In a multiyear collaboration between BCRW and Queers for Economic Justice, the horizon for critically engaging the politics of care expanded beyond the framework of the conventional family and outside of traditional domestic spaces. This project, which produced a New Feminist Solutions report and an issue of the Scholar & Feminist Online, sought to explore the ways in which the affective modes—“care” and “desire”—are central and necessary to the projects of social justice, not ancillary or secondary elements in the struggle to create a more just world. Queer communities have long cultivated rich networks of affinity and care, in contexts where “family” can be vexed and punitive in both concept and experience and where many social policies and institutions do not recognize the relationships formed outside of conventional models.
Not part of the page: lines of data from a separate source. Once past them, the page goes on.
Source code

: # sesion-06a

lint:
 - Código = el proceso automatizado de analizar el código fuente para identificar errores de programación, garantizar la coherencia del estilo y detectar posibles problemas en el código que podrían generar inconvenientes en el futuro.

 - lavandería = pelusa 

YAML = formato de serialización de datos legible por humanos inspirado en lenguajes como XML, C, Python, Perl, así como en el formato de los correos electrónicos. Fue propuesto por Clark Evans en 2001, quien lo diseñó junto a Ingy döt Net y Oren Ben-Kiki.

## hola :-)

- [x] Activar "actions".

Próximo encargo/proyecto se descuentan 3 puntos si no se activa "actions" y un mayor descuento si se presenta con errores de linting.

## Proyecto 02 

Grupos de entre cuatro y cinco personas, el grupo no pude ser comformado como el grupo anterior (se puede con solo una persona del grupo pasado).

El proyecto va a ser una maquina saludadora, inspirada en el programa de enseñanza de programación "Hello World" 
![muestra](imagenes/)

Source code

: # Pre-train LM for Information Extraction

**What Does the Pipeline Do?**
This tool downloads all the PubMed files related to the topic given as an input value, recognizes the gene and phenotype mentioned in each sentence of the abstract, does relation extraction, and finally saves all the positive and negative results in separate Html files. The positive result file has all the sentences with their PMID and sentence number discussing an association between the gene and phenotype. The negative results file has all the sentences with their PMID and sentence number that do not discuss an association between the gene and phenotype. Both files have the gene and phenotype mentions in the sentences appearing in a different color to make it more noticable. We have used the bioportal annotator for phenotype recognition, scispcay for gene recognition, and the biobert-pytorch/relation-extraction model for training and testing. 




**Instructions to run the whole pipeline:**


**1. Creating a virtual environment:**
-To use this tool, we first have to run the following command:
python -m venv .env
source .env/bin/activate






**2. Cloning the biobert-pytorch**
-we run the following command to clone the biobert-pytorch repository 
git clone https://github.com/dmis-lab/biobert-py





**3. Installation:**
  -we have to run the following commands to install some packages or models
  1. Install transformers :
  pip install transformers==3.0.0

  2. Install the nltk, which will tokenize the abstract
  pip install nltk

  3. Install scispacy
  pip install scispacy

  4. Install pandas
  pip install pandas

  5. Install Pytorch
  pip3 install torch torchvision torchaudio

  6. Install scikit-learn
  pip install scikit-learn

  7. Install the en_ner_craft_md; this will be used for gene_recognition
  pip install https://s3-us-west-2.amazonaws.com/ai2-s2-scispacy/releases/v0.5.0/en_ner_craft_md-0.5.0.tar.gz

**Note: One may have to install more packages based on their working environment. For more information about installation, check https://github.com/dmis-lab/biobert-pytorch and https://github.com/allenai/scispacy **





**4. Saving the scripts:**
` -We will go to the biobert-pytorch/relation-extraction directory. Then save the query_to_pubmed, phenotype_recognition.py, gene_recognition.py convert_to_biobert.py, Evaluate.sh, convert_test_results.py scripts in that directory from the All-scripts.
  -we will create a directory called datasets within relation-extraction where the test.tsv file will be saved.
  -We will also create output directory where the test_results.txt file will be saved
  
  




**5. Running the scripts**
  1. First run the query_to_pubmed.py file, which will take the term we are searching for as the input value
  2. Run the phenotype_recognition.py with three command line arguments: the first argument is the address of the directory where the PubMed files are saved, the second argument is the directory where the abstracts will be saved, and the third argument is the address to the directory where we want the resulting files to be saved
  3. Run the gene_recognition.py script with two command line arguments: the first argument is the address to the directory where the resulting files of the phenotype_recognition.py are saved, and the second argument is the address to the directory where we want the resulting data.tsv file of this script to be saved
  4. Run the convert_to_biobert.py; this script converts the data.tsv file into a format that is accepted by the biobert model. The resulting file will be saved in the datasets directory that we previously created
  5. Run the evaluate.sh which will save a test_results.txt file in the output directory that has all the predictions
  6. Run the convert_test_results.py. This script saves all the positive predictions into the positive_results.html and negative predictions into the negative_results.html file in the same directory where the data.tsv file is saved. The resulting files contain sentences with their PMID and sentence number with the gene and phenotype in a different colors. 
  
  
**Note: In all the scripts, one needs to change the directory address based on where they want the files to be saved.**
As queer communities have nurtured alternative models of kinship, friendship, and intimate relationship, more expansive and imaginative styles of care come into view. The Desiring Change project and the New Queer Agendas framework offer compelling creative and critical interventions into the broader framework of theorizing, advocating, and living out the ethics and politics of care.
Most recently, BCRW’s engagement with the ethics and politics of care has been staged in a series of online workshops and seminars devoted to the cultivation of mutual aid as a framework building community solidarity and support. This ongoing project, grounded in the theoretical and practical work of BCRW Scholar-in-Residence Dean Spade who collaborates with BCRW’s Creative Director Hope Dector, seeks to make the tools of mutual aid available to a decentralized network of communities experimenting with horizontal and democratic organizing of care work. This project carries the critique of family-centered social policies into practice and experiments with the distribution of goods and care outside of state-sponsored systems and beyond what some have called “the non-profit industrial complex.” The work of theorizing and experimenting with models of mutual aid has become especially urgent in the era of the global coronavirus pandemic which began in late 2019 and continues to constrain and transform the lives of people around the world.